| Problem to work on |
In the records below, find the line containing "TABLE tablename ADD" and restate it and all lines after it exactly, through the last line.

(Dataset entries begins)

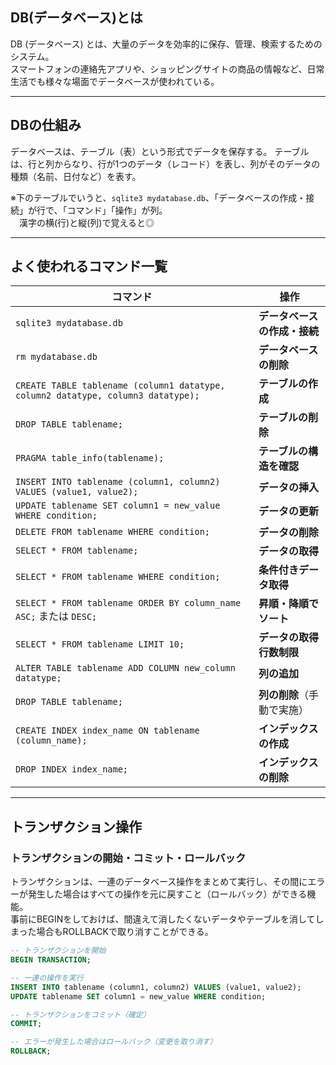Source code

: ## DB(データベース)とは

DB (データベース) とは、大量のデータを効率的に保存、管理、検索するためのシステム。  
スマートフォンの連絡先アプリや、ショッピングサイトの商品の情報など、日常生活でも様々な場面でデータベースが使われている。

---

## DBの仕組み

データベースは、テーブル（表）という形式でデータを保存する。
テーブルは、行と列からなり、行が1つのデータ（レコード）を表し、列がそのデータの種類（名前、日付など）を表す。  

※下のテーブルでいうと、`sqlite3 mydatabase.db`、「データベースの作成・接続」が行で、「コマンド」「操作」が列。  
　漢字の横(行)と縦(列)で覚えると◎

---

## よく使われるコマンド一覧

| **コマンド**                                                                 | **操作**                   |
|------------------------------------------------------------------------------|----------------------------|
| `sqlite3 mydatabase.db`                                                       | **データベースの作成・接続** |
| `rm mydatabase.db`                                                           | **データベースの削除**      |
| `CREATE TABLE tablename (column1 datatype, column2 datatype, column3 datatype);` | **テーブルの作成**          |
| `DROP TABLE tablename;`                                                      | **テーブルの削除**          |
| `PRAGMA table_info(tablename);`                                              | **テーブルの構造を確認**    |
| `INSERT INTO tablename (column1, column2) VALUES (value1, value2);`           | **データの挿入**            |
| `UPDATE tablename SET column1 = new_value WHERE condition;`                   | **データの更新**            |
| `DELETE FROM tablename WHERE condition;`                                      | **データの削除**            |
| `SELECT * FROM tablename;`                                                   | **データの取得**            |
| `SELECT * FROM tablename WHERE condition;`                                   | **条件付きデータ取得**      |
| `SELECT * FROM tablename ORDER BY column_name ASC;` または `DESC;`            | **昇順・降順でソート**      |
| `SELECT * FROM tablename LIMIT 10;`                                          | **データの取得行数制限**    |
| `ALTER TABLE tablename ADD COLUMN new_column datatype;`                       | **列の追加**                |
| `DROP TABLE tablename;`                                                       | **列の削除**（手動で実施）  |
| `CREATE INDEX index_name ON tablename (column_name);`                         | **インデックスの作成**      |
| `DROP INDEX index_name;`                                                     | **インデックスの削除**      |

---

## トランザクション操作

### トランザクションの開始・コミット・ロールバック

トランザクションは、一連のデータベース操作をまとめて実行し、その間にエラーが発生した場合はすべての操作を元に戻すこと（ロールバック）ができる機能。  
事前にBEGINをしておけば、間違えて消したくないデータやテーブルを消してしまった場合もROLLBACKで取り消すことができる。

```sql
-- トランザクションを開始
BEGIN TRANSACTION;

-- 一連の操作を実行
INSERT INTO tablename (column1, column2) VALUES (value1, value2);
UPDATE tablename SET column1 = new_value WHERE condition;

-- トランザクションをコミット（確定）
COMMIT;

-- エラーが発生した場合はロールバック（変更を取り消す）
ROLLBACK;
```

(Dataset entries ends)

| Response to this exercise |
| `ALTER TABLE tablename ADD COLUMN new_column datatype;`                       | **列の追加**                |
| `DROP TABLE tablename;`                                                       | **列の削除**（手動で実施）  |
| `CREATE INDEX index_name ON tablename (column_name);`                         | **インデックスの作成**      |
| `DROP INDEX index_name;`                                                     | **インデックスの削除**      |

---

## トランザクション操作

### トランザクションの開始・コミット・ロールバック

トランザクションは、一連のデータベース操作をまとめて実行し、その間にエラーが発生した場合はすべての操作を元に戻すこと（ロールバック）ができる機能。  
事前にBEGINをしておけば、間違えて消したくないデータやテーブルを消してしまった場合もROLLBACKで取り消すことができる。

```sql
-- トランザクションを開始
BEGIN TRANSACTION;

-- 一連の操作を実行
INSERT INTO tablename (column1, column2) VALUES (value1, value2);
UPDATE tablename SET column1 = new_value WHERE condition;

-- トランザクションをコミット（確定）
COMMIT;

-- エラーが発生した場合はロールバック（変更を取り消す）
ROLLBACK;
```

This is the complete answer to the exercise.